> _Records for the exercise_:
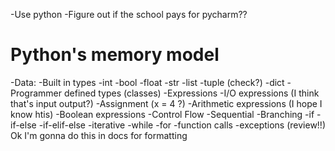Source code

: -Use python
-Figure out if the school pays for pycharm??

# Python's memory model
  -Data:
    -Built in types
      -int
      -bool
      -float
      -str
      -list
      -tuple (check?)
      -dict
    -Programmer defined types (classes)
  -Expressions
    -I/O expressions (I think that's input output?)
    -Assignment (x = 4 ?)
    -Arithmetic expressions (I hope I know htis)
    -Boolean expressions
  -Control Flow
    -Sequential
    -Branching
      -if
      -if-else
      -if-elif-else
    -iterative
      -while
      -for
    -function calls
    -exceptions (review!!)
    Ok I'm gonna do this in docs for formatting
  
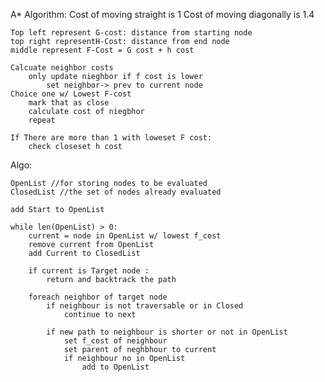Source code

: A* Algorithm:
    Cost of moving straight is 1
    Cost of moving diagonally is 1.4

    Top left represent G-cost: distance from starting node
    top right representH-Cost: distance from end node
    middle represent F-Cost = G cost + h cost

    Calcuate neighbor costs
        only update nieghbor if f cost is lower 
            set neighbor-> prev to current node 
    Choice one w/ Lowest F-cost
        mark that as close
        calculate cost of niegbhor
        repeat

    If There are more than 1 with loweset F cost:
        check closeset h cost

Algo:

    OpenList //for storing nodes to be evaluated
    ClosedList //the set of nodes already evaluated

    add Start to OpenList

    while len(OpenList) > 0:
        current = node in OpenList w/ lowest f_cost
        remove current from OpenList
        add Current to ClosedList

        if current is Target node :
            return and backtrack the path

        foreach neighbor of target node
            if neighbour is not traversable or in Closed
                continue to next

            if new path to neighbour is shorter or not in OpenList
                set f_cost of neighbour
                set parent of neghbhour to current
                if neighbour no in OpenList 
                    add to OpenList
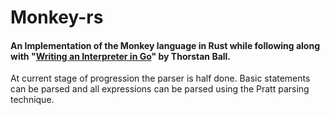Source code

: # Monkey-rs
#### An Implementation of the Monkey language in Rust while following along with "[Writing an Interpreter in Go](https://interpreterbook.com/)" by Thorstan Ball.

At current stage of progression the parser is half done. Basic statements can be parsed and all expressions can be parsed using the Pratt parsing technique.
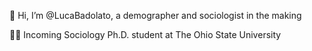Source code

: 👋 Hi, I’m @LucaBadolato, a demographer and sociologist in the making

👨‍💻 Incoming Sociology Ph.D. student at The Ohio State University

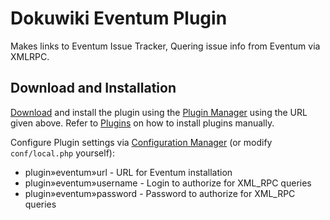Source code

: # Dokuwiki Eventum Plugin

Makes links to Eventum Issue Tracker, Quering issue info from Eventum via XMLRPC.

## Download and Installation

[Download] and install the plugin using the [Plugin Manager] using the URL given above.
Refer to [Plugins] on how to install plugins manually.

Configure Plugin settings via [Configuration Manager] (or modify `conf/local.php` yourself):

- plugin»eventum»url - URL for Eventum installation
- plugin»eventum»username - Login to authorize for XML_RPC queries
- plugin»eventum»password - Password to authorize for XML_RPC queries

[Configuration Manager]: https://www.dokuwiki.org/plugin:config
[Download]: https://github.com/eventum/dokuwiki-plugin-eventum/releases/latest
[Plugin Manager]: https://www.dokuwiki.org/plugin:plugin
[Plugins]: https://www.dokuwiki.org/plugins
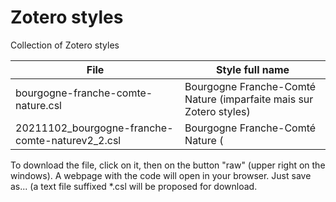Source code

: # Zotero styles
 Collection of Zotero styles

| File | Style full name |
| --- | --- |
| bourgogne-franche-comte-nature.csl | Bourgogne Franche-Comté Nature (imparfaite mais sur Zotero styles)|
| 20211102_bourgogne-franche-comte-naturev2_2.csl | Bourgogne Franche-Comté Nature (

To download the file, click on it, then on the button "raw" (upper right on the windows). A webpage with the code will open in your browser. Just save as... (a text file suffixed *.csl will be proposed for download.

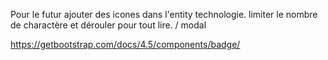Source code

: Pour le futur ajouter des icones dans l'entity technologie.
limiter le nombre de charactère et dérouler pour tout lire. / modal

https://getbootstrap.com/docs/4.5/components/badge/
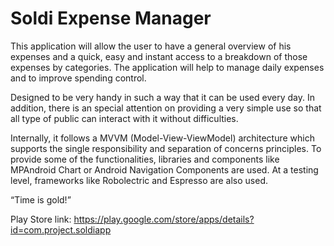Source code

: # Soldi Expense Manager
This application will allow the user to have a general overview of his expenses and a quick, easy
and instant access to a breakdown of those expenses by categories. The application will help to
manage daily expenses and to improve spending control.

Designed to be very handy in such a way that it can be used every day. In
addition, there is an special attention on providing a very simple use so that all type of public
can interact with it without difficulties.

Internally, it follows a MVVM (Model-View-ViewModel) architecture which supports the single responsibility and separation of concerns principles.
To provide some of the functionalities, libraries and components like MPAndroid Chart or Android Navigation Components are used.
At a testing level, frameworks like Robolectric and Espresso are also used.

“Time is gold!”

Play Store link: https://play.google.com/store/apps/details?id=com.project.soldiapp
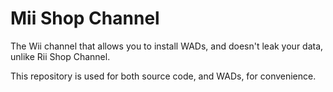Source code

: <h1>Mii Shop Channel</h1>
The Wii channel that allows you to install WADs, and doesn't leak your data, unlike Rii Shop Channel.

This repository is used for both source code, and WADs, for convenience.
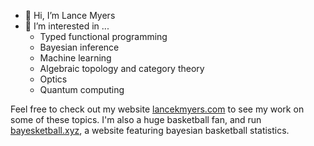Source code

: - 👋 Hi, I’m Lance Myers
- 👀 I’m interested in ...
  - Typed functional programming
  - Bayesian inference
  - Machine learning 
  - Algebraic topology and category theory
  - Optics
  - Quantum computing

Feel free to check out my website [lancekmyers.com](lancekmyers.com) to see my work on some of these topics.
I'm also a huge basketball fan, and run [bayesketball.xyz](bayesketball.xyz), a website featuring bayesian basketball statistics.
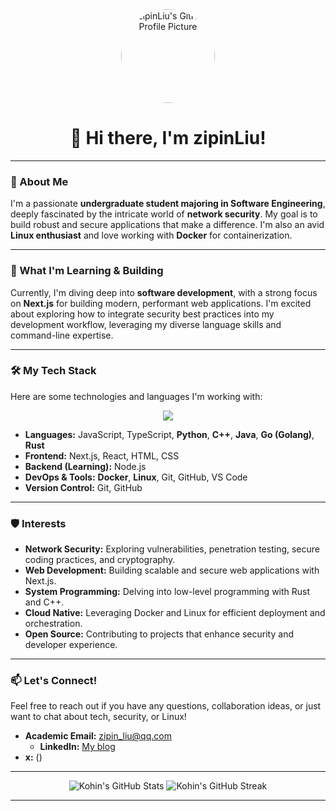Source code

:<div align="center">
  <a href="https://github.com/zipinLiu">
    <img src="https://avatars.githubusercontent.com/u/YOUR_GITHUB_ID?v=4" width="150px" alt="zipinLiu's GitHub Profile Picture" style="border-radius:50%">
  </a>
  <h1>👋 Hi there, I'm zipinLiu!</h1>
</div>

---

### 👀 About Me

I'm a passionate **undergraduate student majoring in Software Engineering**, deeply fascinated by the intricate world of **network security**. My goal is to build robust and secure applications that make a difference. I'm also an avid **Linux enthusiast** and love working with **Docker** for containerization.

---

### 🌱 What I'm Learning & Building

Currently, I'm diving deep into **software development**, with a strong focus on **Next.js** for building modern, performant web applications. I'm excited about exploring how to integrate security best practices into my development workflow, leveraging my diverse language skills and command-line expertise.

---

### 🛠️ My Tech Stack

Here are some technologies and languages I'm working with:

<p align="center">
  <a href="https://skillicons.dev">
    <img src="https://skillicons.dev/icons?i=nextjs,react,js,ts,html,css,git,github,vscode,nodejs,python,docker,linux,cpp,java,go,rust" />
  </a>
</p>

* **Languages:** JavaScript, TypeScript, **Python**, **C++**, **Java**, **Go (Golang)**, **Rust**
* **Frontend:** Next.js, React, HTML, CSS
* **Backend (Learning):** Node.js
* **DevOps & Tools:** **Docker**, **Linux**, Git, GitHub, VS Code
* **Version Control:** Git, GitHub

---

### 🛡️ Interests

* **Network Security:** Exploring vulnerabilities, penetration testing, secure coding practices, and cryptography.
* **Web Development:** Building scalable and secure web applications with Next.js.
* **System Programming:** Delving into low-level programming with Rust and C++.
* **Cloud Native:** Leveraging Docker and Linux for efficient deployment and orchestration.
* **Open Source:** Contributing to projects that enhance security and developer experience.

---

### 📫 Let's Connect!

Feel free to reach out if you have any questions, collaboration ideas, or just want to chat about tech, security, or Linux!

* **Academic Email:** [zipin_liu@qq.com](mailto:zipin_liu@qq.com)
  * **LinkedIn:** [My blog](https://blog.kohinbox.top/)
* **x:** ()

---

<div align="center">
  <img src="https://github-readme-stats.vercel.app/api?username=zipinLiu&show_icons=true&theme=vue&hide_border=true&count_private=true" alt="Kohin's GitHub Stats"/>
  <img src="https://github-readme-streak-stats.herokuapp.com/?user=Kohin&theme=vue&hide_border=true" alt="Kohin's GitHub Streak"/>
</div>

---
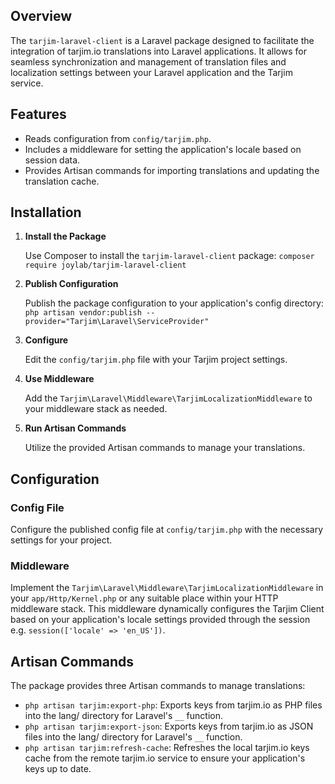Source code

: ## Overview

The `tarjim-laravel-client` is a Laravel package designed to facilitate the integration of tarjim.io translations into Laravel applications. It allows for seamless synchronization and management of translation files and localization settings between your Laravel application and the Tarjim service.

## Features

- Reads configuration from `config/tarjim.php`.
- Includes a middleware for setting the application's locale based on session data.
- Provides Artisan commands for importing translations and updating the translation cache.

## Installation

1. **Install the Package**

   Use Composer to install the `tarjim-laravel-client` package: `composer require joylab/tarjim-laravel-client`

2. **Publish Configuration**

   Publish the package configuration to your application's config directory: `php artisan vendor:publish --provider="Tarjim\Laravel\ServiceProvider"`

3. **Configure**

   Edit the `config/tarjim.php` file with your Tarjim project settings.

4. **Use Middleware**

   Add the `Tarjim\Laravel\Middleware\TarjimLocalizationMiddleware` to your middleware stack as needed.

5. **Run Artisan Commands**

   Utilize the provided Artisan commands to manage your translations.

## Configuration

### Config File

Configure the published config file at `config/tarjim.php` with the necessary settings for your project.

### Middleware

Implement the `Tarjim\Laravel\Middleware\TarjimLocalizationMiddleware` in your `app/Http/Kernel.php` or any suitable place within your HTTP middleware stack. This middleware dynamically configures the Tarjim Client based on your application's locale settings provided through the session e.g. `session(['locale' => 'en_US'])`.

## Artisan Commands

The package provides three Artisan commands to manage translations:

- `php artisan tarjim:export-php`: Exports keys from tarjim.io as PHP files into the lang/ directory for Laravel's `__` function.
- `php artisan tarjim:export-json`: Exports keys from tarjim.io as JSON files into the lang/ directory for Laravel's `__` function.
- `php artisan tarjim:refresh-cache`: Refreshes the local tarjim.io keys cache from the remote tarjim.io service to ensure your application's keys up to date.

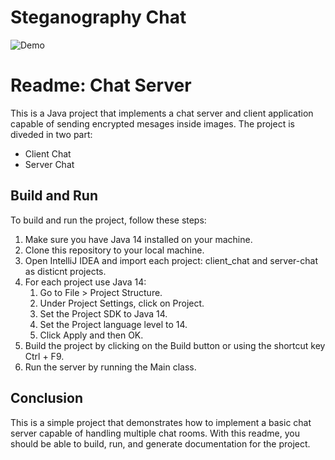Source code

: # Steganography Chat

![Demo](./docs/demo.gif)

# Readme: Chat Server

This is a Java project that implements a chat server and client application capable of sending encrypted mesages inside images. The project is diveded in two part:
- Client Chat
- Server Chat


## Build and Run

To build and run the project, follow these steps:

1. Make sure you have Java 14 installed on your machine.
2. Clone this repository to your local machine.
3. Open IntelliJ IDEA and import each project: client_chat and server-chat as disticnt projects.
4. For each project use Java 14:
   1. Go to File > Project Structure.
   2. Under Project Settings, click on Project.
   3. Set the Project SDK to Java 14.
   4. Set the Project language level to 14.
   5. Click Apply and then OK.
5. Build the project by clicking on the Build button or using the shortcut key Ctrl + F9.
6. Run the server by running the Main class.

## Conclusion

This is a simple project that demonstrates how to implement a basic chat server capable of handling multiple chat rooms. With this readme, you should be able to build, run, and generate documentation for the project.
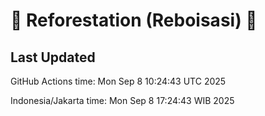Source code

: 
# 🌳 Reforestation (Reboisasi) 🌲

## Last Updated

GitHub Actions time: Mon Sep  8 10:24:43 UTC 2025

Indonesia/Jakarta time: Mon Sep  8 17:24:43 WIB 2025
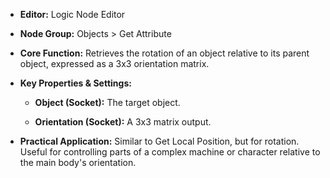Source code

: - **Editor:** Logic Node Editor
    
- **Node Group:** Objects > Get Attribute
    
- **Core Function:** Retrieves the rotation of an object relative to its parent object, expressed as a 3x3 orientation matrix.
    
- **Key Properties & Settings:**
    
    - **Object (Socket):** The target object.
        
    - **Orientation (Socket):** A 3x3 matrix output.
        
- **Practical Application:** Similar to Get Local Position, but for rotation. Useful for controlling parts of a complex machine or character relative to the main body's orientation.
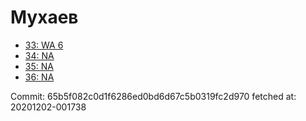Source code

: # Мухаев
- [33: WA 6](33.md)
- [34: NA](34.md)
- [35: NA](35.md)
- [36: NA](36.md)

Commit: 65b5f082c0d1f6286ed0bd6d67c5b0319fc2d970
 fetched at: 20201202-001738
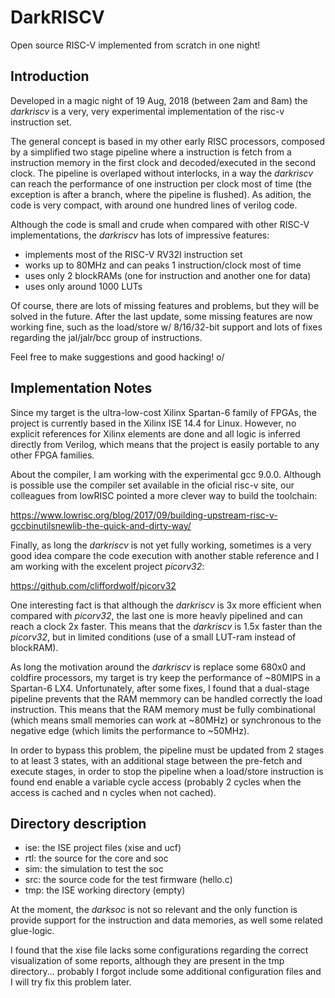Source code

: # DarkRISCV
Open source RISC-V implemented from scratch in one night!

## Introduction

Developed in a magic night of 19 Aug, 2018 (between 2am and 8am) the *darkriscv* 
is a very, very experimental implementation of the risc-v instruction set. 

The general concept is based in my other early RISC processors, composed by a 
simplified two stage pipeline where a instruction is fetch from a instruction memory
in the first clock and decoded/executed in the second clock. The pipeline is
overlaped without interlocks, in a way the *darkriscv* can reach the performance of one 
instruction per clock most of time (the exception is after a branch, where
the pipeline is flushed). As adition, the code is very compact, with around one 
hundred lines of verilog code.

Although the code is small and crude when compared with other RISC-V implementations, 
the *darkriscv* has lots of impressive features:

- implements most of the RISC-V RV32I instruction set
- works up to 80MHz and can peaks 1 instruction/clock most of time
- uses only 2 blockRAMs (one for instruction and another one for data)
- uses only around 1000 LUTs

Of course, there are lots of missing features and problems, but they will be 
solved in the future. After the last update, some missing features are now
working fine, such as the load/store w/ 8/16/32-bit support and lots of
fixes regarding the jal/jalr/bcc group of instructions.

Feel free to make suggestions and good hacking! o/

## Implementation Notes

Since my target is the ultra-low-cost Xilinx Spartan-6 family of FPGAs, the project 
is currently based in the Xilinx ISE 14.4 for Linux. However, no explicit references for 
Xilinx elements are done and all logic is inferred directly from Verilog, which means
that the project is easily portable to any other FPGA families.

About the compiler, I am working with the experimental gcc 9.0.0. Although
is possible use the compiler set available in the oficial risc-v site, our
colleagues from lowRISC pointed a more clever way to build the toolchain:

https://www.lowrisc.org/blog/2017/09/building-upstream-risc-v-gccbinutilsnewlib-the-quick-and-dirty-way/

Finally, as long the *darkriscv* is not yet fully working, sometimes is a
very good idea compare the code execution with another stable reference and
I am working with the excelent project *picorv32*:

https://github.com/cliffordwolf/picorv32

One interesting fact is that although the *darkriscv* is 3x more efficient when compared
with *picorv32*, the last one is more heavly pipelined and can reach a clock
2x faster. This means that the *darkriscv* is 1.5x faster than the
*picorv32*, but in limited conditions (use of a small LUT-ram instead of blockRAM). 

As long the motivation around the *darkriscv* is replace some 680x0 and coldfire 
processors, my target is try keep the performance of ~80MIPS in a Spartan-6 LX4.
Unfortunately, after some fixes, I found that a dual-stage pipeline prevents
that the RAM memmory can be handled correctly the load instruction. This
means that the RAM memory must be fully combinational (which means small
memories can work at ~80MHz) or synchronous to the negative edge (which
limits the performance to ~50MHz).

In order to bypass this problem, the pipeline must be updated from 2 stages
to at least 3 states, with an additional stage between the pre-fetch and
execute stages, in order to stop the pipeline when a load/store instruction
is found end enable a variable cycle access (probably 2 cycles when the
access is cached and n cycles when not cached).

## Directory description

- ise: the ISE project files (xise and ucf)
- rtl: the source for the core and soc
- sim: the simulation to test the soc
- src: the source code for the test firmware (hello.c)
- tmp: the ISE working directory (empty)

At the moment, the *darksoc* is not so relevant and the only function is
provide support for the instruction and data memories, as well some related
glue-logic.

I found that the xise file lacks some configurations regarding the correct 
visualization of some reports, although they are present in the tmp directory... 
probably I forgot include some additional configuration files and I will try fix 
this problem later.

> _Action item_: Proceeding from the line containing "## Features" through the line containing "2. **Publish Configuration**", transcribe the lines above exactly, both end lines included.

> _Task response_:
## Features

- Reads configuration from `config/tarjim.php`.
- Includes a middleware for setting the application's locale based on session data.
- Provides Artisan commands for importing translations and updating the translation cache.

## Installation

1. **Install the Package**

   Use Composer to install the `tarjim-laravel-client` package: `composer require joylab/tarjim-laravel-client`

2. **Publish Configuration**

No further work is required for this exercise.